Economia circolare e nuovi lavori, perché si può

Il lavoro e la tutela dell’ambiente sembrano essere in contraddizione, ma non è così. Perché l’economia circolare potrà portare 6 milioni di posti di lavoro e quali sono i rischi di tutto questo

Lavoro e ambiente potrebbero sembrare due acerrimi nemici. Se pensiamo al mondo dell’industria, nato e cresciuto in un momento storico nel quale di ambiente non si parlava, la cosa sembra certa. Le grandi fabbriche producono e creano occupazione, ma allo stesso tempo inquinano, e riconvertirle verso una produzione verde avrebbe costi talmente elevati da incidere negativamente sull’occupazione. Più inquinamento, più lavoratori, quindi.


Questo avrebbe portato i lavoratori e i sindacati a non difendere l’ambiente negli scorsi decenni scegliendo quello che hanno ritenuto essere il male minore, ossia la difesa del lavoro. Politiche ambientali versus politiche economiche quindi, e subito viene alla mente il recente caso dei gilet gialli in Francia fomentati dal costo della benzina o il più complicato caso ILVA, nel quale le conseguenze ambientali hanno avuto impatti diretti e diffusi sulla salute delle persone.
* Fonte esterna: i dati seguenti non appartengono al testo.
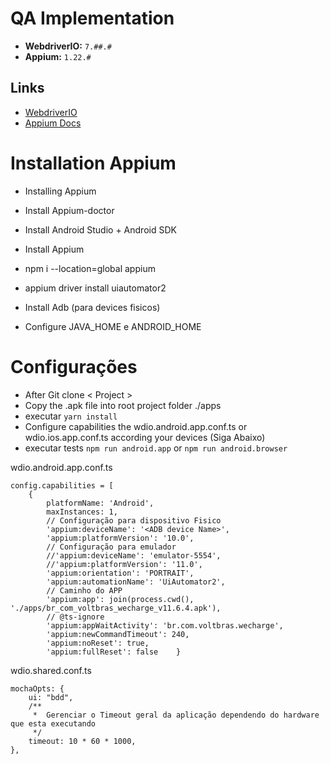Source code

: # QA Implementation
 
- **WebdriverIO:** `7.##.#`
- **Appium:** `1.22.#`
 

## Links 
- [WebdriverIO](http://webdriver.io)
- [Appium Docs](http://appium.io/docs/en/about-appium/intro/)
 

# Installation Appium

- Installing Appium

- Install Appium-doctor

- Install Android Studio + Android SDK

- Install Appium

- npm i --location=global appium

- appium driver install uiautomator2

- Install Adb (para devices fisicos)

- Configure JAVA_HOME e ANDROID_HOME


# Configurações

- After Git clone < Project >
- Copy the .apk file into root project folder ./apps
- executar `yarn install`
- Configure capabilities the wdio.android.app.conf.ts or wdio.ios.app.conf.ts according your devices  (Siga Abaixo)
- executar tests `npm run android.app` or `npm run android.browser`


wdio.android.app.conf.ts

    config.capabilities = [
        {
            platformName: 'Android',
            maxInstances: 1,
            // Configuração para dispositivo Fisico   
            'appium:deviceName': '<ADB device Name>',
            'appium:platformVersion': '10.0',
            // Configuração para emulador
            //'appium:deviceName': 'emulator-5554',
            //'appium:platformVersion': '11.0',
            'appium:orientation': 'PORTRAIT',
            'appium:automationName': 'UiAutomator2',
            // Caminho do APP 
            'appium:app': join(process.cwd(), './apps/br_com_voltbras_wecharge_v11.6.4.apk'),
            // @ts-ignore
            'appium:appWaitActivity': 'br.com.voltbras.wecharge',
            'appium:newCommandTimeout': 240,
            'appium:noReset': true,
            'appium:fullReset': false    }

wdio.shared.conf.ts

    mochaOpts: {
        ui: "bdd",
        /**
         *  Gerenciar o Timeout geral da aplicação dependendo do hardware que esta executando  
         */
        timeout: 10 * 60 * 1000,  
    },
Ma negli ultimi anni le potenzialità tecniche ci stanno portando a poter superare questo rapporto di esclusione tra lavoro e ambiente. Al contrario oggi questi possono parlarsi ed aiutarsi reciprocamente, a patto però che la sostenibilità dell’ambiente venga posta al centro dell’azione dei lavoratori e delle imprese. Infatti sebbene vi sia un numero crescente di norme nazionali che incidono sulle modalità di produrre, sulle emissioni e sugli sprechi è inevitabile che comportamenti che danneggiano l’ambiente siano oggi ancora possibili.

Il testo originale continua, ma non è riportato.